LOS ANGELES COUNTY: ‘Rolling Strike’ to Target Public Hospitals
Los Angeles County hospitals might be targeted by strikers tomorrow as the Service Employees International Union 660, which includes about 47,000 government workers, continues a "rolling walkout" over pay issues, the Los Angeles Times reports. SEIU 660 had requested a 15.5% pay raise over three years to compensate for previous cuts, but county officials said that would cost $97 million and require them to dip into reserves at a time when the budget is unstable. The county instead offered a 9% raise, but talks between the two sides broke off last Friday, with no further negotiations scheduled. Hundreds of Los Angeles county workers walked off their jobs Monday at registrar-recorder and animal control offices. The strikers plan to hit welfare offices and children's services today and public hospitals and clinics tomorrow -- leading up to a "countywide walkout" next Wednesday (Los Angeles Times, 10/3). The union plans to strike at King/Drew Medical Center tomorrow, although union leaders said that emergency workers will remain on the job. County officials have charged that the strike is illegal because "county unions must go through a mediation and fact-finding process before walking off the job." The county is seeking a restraining order to prevent health care workers from shutting down county hospitals, and the Association of Los Angeles Deputy Sheriffs has ordered union members to stay on the job (Riccardi/Fausset, Los Angeles Times, 10/4).

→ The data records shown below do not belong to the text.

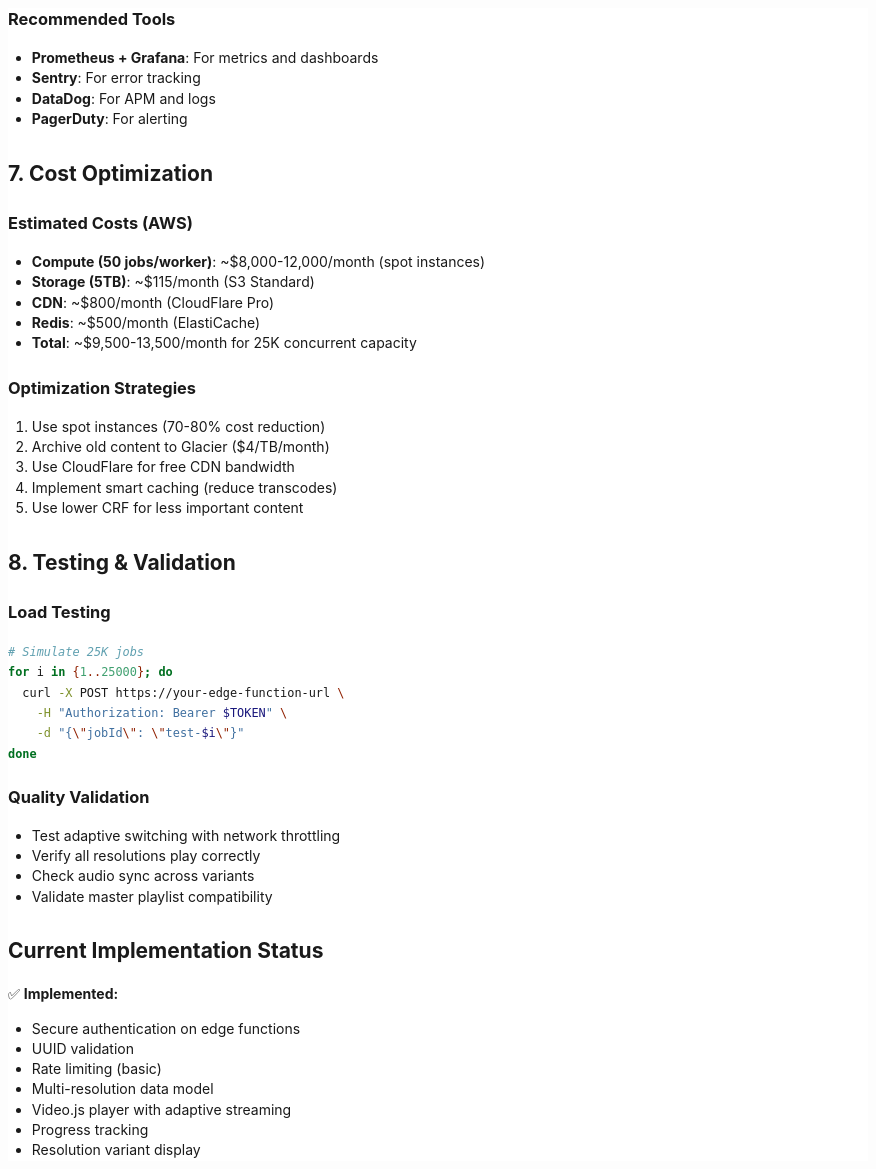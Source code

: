 ### Recommended Tools
- **Prometheus + Grafana**: For metrics and dashboards
- **Sentry**: For error tracking
- **DataDog**: For APM and logs
- **PagerDuty**: For alerting

## 7. Cost Optimization

### Estimated Costs (AWS)
- **Compute (50 jobs/worker)**: ~$8,000-12,000/month (spot instances)
- **Storage (5TB)**: ~$115/month (S3 Standard)
- **CDN**: ~$800/month (CloudFlare Pro)
- **Redis**: ~$500/month (ElastiCache)
- **Total**: ~$9,500-13,500/month for 25K concurrent capacity

### Optimization Strategies
1. Use spot instances (70-80% cost reduction)
2. Archive old content to Glacier ($4/TB/month)
3. Use CloudFlare for free CDN bandwidth
4. Implement smart caching (reduce transcodes)
5. Use lower CRF for less important content

## 8. Testing & Validation

### Load Testing
```bash
# Simulate 25K jobs
for i in {1..25000}; do
  curl -X POST https://your-edge-function-url \
    -H "Authorization: Bearer $TOKEN" \
    -d "{\"jobId\": \"test-$i\"}"
done
```

### Quality Validation
- Test adaptive switching with network throttling
- Verify all resolutions play correctly
- Check audio sync across variants
- Validate master playlist compatibility

## Current Implementation Status

✅ **Implemented:**
- Secure authentication on edge functions
- UUID validation
- Rate limiting (basic)
- Multi-resolution data model
- Video.js player with adaptive streaming
- Progress tracking
- Resolution variant display
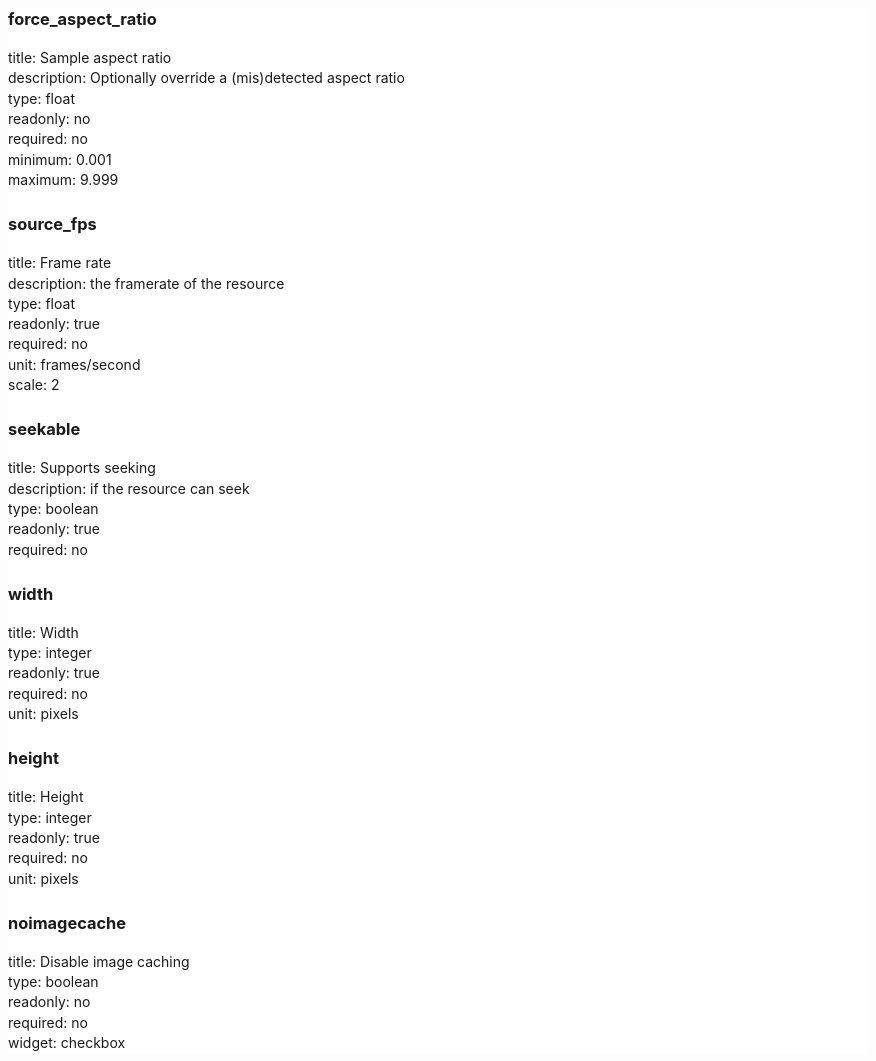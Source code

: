 ### force_aspect_ratio

title: Sample aspect ratio    
description:
Optionally override a (mis)detected aspect ratio  
type: float  
readonly: no  
required: no  
minimum: 0.001  
maximum: 9.999  

### source_fps

title: Frame rate    
description:
the framerate of the resource  
type: float  
readonly: true  
required: no  
unit: frames/second  
scale: 2  

### seekable

title: Supports seeking    
description:
if the resource can seek  
type: boolean  
readonly: true  
required: no  

### width

title: Width    
type: integer  
readonly: true  
required: no  
unit: pixels  

### height

title: Height    
type: integer  
readonly: true  
required: no  
unit: pixels  

### noimagecache

title: Disable image caching    
type: boolean  
readonly: no  
required: no  
widget: checkbox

Demonstrations in Ventura County
In another action affecting California hospitals, Ventura County registered nurses at St. John's two hospitals are poised to demonstrate tonight to call attention to the "management's failure to respond" to a nursing shortage, the Ventura County Star reports. St. John administrators said they are addressing the shortage with a "contingency plan" involving a pool of on-call nurses and outside agencies, and hospital officials said the union nurses "are blowing issues out of proportion to get pay raises." However, union nurses participating in the demonstration said there is a "major" nursing shortage at St. John's two hospitals, Oxford and Camarillo, that is compromising patient care. Chris Slane, a registered nurse in the emergency department, said, "We're hoping to bring the issue out in a larger way to the community and we're hoping that will force the hospital to come back and bargain with us." Nurses will not be demonstrating during work hours, but during down time. Steve Nutter, SEIU research and bargaining director, said, "This is something that is short of a strike. The nurses will be demonstrating their unhappiness as far as the hospital's failure in negotiations. The nurses here want to resolve this now" (Hughes, Ventura County Star, 10/4).